-- What is being asked --
Go through the entries below. Copy out every line that contains "Content".

-- Supplied records --

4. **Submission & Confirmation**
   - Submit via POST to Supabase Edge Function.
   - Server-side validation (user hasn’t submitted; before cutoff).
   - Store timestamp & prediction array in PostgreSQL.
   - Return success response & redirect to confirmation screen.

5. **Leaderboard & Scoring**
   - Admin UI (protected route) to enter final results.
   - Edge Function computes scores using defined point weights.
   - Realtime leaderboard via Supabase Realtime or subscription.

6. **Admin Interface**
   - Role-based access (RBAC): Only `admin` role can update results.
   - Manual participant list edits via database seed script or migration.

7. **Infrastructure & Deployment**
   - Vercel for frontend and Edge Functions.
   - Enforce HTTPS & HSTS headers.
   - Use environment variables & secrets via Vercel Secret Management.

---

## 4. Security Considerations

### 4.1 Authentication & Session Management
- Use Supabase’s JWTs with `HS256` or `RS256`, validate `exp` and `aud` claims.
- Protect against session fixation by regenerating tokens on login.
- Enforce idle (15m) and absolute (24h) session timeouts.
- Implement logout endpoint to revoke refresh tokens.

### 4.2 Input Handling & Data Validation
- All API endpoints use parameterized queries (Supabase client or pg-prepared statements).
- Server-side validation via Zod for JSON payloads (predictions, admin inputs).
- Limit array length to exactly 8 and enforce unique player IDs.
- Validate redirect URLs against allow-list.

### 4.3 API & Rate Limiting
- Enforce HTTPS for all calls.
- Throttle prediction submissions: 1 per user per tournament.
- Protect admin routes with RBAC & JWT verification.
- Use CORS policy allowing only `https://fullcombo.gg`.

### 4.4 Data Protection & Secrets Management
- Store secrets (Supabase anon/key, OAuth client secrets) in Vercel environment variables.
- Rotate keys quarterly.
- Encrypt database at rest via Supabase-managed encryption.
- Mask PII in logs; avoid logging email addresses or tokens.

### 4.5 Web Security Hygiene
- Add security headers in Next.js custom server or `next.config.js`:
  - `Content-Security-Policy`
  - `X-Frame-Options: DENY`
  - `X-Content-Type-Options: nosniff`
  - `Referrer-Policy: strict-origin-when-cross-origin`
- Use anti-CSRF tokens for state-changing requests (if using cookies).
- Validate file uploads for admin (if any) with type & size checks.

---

-- Solution to the problem --
  - `Content-Security-Policy`
  - `X-Content-Type-Options: nosniff`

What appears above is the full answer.